**Exercise brief**
Copy every line of the material below word for word.

**Source information**
____________
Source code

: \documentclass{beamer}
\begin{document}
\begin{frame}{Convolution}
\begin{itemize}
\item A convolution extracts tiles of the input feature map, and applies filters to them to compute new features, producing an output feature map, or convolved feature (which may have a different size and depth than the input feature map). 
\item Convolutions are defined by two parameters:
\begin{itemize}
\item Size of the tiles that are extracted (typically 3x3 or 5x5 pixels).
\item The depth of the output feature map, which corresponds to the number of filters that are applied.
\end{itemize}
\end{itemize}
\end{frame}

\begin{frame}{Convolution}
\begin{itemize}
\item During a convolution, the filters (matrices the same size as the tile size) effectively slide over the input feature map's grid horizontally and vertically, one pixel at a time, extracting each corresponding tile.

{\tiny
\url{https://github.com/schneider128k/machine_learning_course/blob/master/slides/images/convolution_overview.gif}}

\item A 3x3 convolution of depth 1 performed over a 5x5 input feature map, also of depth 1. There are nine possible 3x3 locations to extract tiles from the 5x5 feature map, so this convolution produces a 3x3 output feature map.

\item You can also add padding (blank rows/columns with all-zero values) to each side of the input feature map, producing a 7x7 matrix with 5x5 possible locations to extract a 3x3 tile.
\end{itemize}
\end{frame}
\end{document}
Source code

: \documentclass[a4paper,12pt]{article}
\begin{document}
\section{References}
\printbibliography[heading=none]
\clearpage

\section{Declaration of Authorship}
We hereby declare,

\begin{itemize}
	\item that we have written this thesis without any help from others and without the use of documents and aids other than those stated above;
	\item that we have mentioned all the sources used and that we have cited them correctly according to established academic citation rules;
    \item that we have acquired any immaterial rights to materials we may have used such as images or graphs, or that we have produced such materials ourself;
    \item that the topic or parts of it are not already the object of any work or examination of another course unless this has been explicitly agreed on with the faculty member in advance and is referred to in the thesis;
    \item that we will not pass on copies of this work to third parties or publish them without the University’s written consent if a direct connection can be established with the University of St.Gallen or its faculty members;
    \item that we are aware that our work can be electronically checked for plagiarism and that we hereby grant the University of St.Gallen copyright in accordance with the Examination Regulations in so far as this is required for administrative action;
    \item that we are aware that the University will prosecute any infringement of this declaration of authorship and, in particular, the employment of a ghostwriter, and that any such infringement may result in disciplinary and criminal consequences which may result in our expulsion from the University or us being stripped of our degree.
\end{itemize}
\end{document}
____________
**Answer box**
Source code

: \documentclass{beamer}
\begin{document}
\begin{frame}{Convolution}
\begin{itemize}
\item A convolution extracts tiles of the input feature map, and applies filters to them to compute new features, producing an output feature map, or convolved feature (which may have a different size and depth than the input feature map). 
\item Convolutions are defined by two parameters:
\begin{itemize}
\item Size of the tiles that are extracted (typically 3x3 or 5x5 pixels).
\item The depth of the output feature map, which corresponds to the number of filters that are applied.
\end{itemize}
\end{itemize}
\end{frame}

\begin{frame}{Convolution}
\begin{itemize}
\item During a convolution, the filters (matrices the same size as the tile size) effectively slide over the input feature map's grid horizontally and vertically, one pixel at a time, extracting each corresponding tile.

{\tiny
\url{https://github.com/schneider128k/machine_learning_course/blob/master/slides/images/convolution_overview.gif}}

\item A 3x3 convolution of depth 1 performed over a 5x5 input feature map, also of depth 1. There are nine possible 3x3 locations to extract tiles from the 5x5 feature map, so this convolution produces a 3x3 output feature map.

\item You can also add padding (blank rows/columns with all-zero values) to each side of the input feature map, producing a 7x7 matrix with 5x5 possible locations to extract a 3x3 tile.
\end{itemize}
\end{frame}
\end{document}
Source code

: \documentclass[a4paper,12pt]{article}
\begin{document}
\section{References}
\printbibliography[heading=none]
\clearpage

\section{Declaration of Authorship}
We hereby declare,

\begin{itemize}
	\item that we have written this thesis without any help from others and without the use of documents and aids other than those stated above;
	\item that we have mentioned all the sources used and that we have cited them correctly according to established academic citation rules;
    \item that we have acquired any immaterial rights to materials we may have used such as images or graphs, or that we have produced such materials ourself;
    \item that the topic or parts of it are not already the object of any work or examination of another course unless this has been explicitly agreed on with the faculty member in advance and is referred to in the thesis;
    \item that we will not pass on copies of this work to third parties or publish them without the University’s written consent if a direct connection can be established with the University of St.Gallen or its faculty members;
    \item that we are aware that our work can be electronically checked for plagiarism and that we hereby grant the University of St.Gallen copyright in accordance with the Examination Regulations in so far as this is required for administrative action;
    \item that we are aware that the University will prosecute any infringement of this declaration of authorship and, in particular, the employment of a ghostwriter, and that any such infringement may result in disciplinary and criminal consequences which may result in our expulsion from the University or us being stripped of our degree.
\end{itemize}
\end{document}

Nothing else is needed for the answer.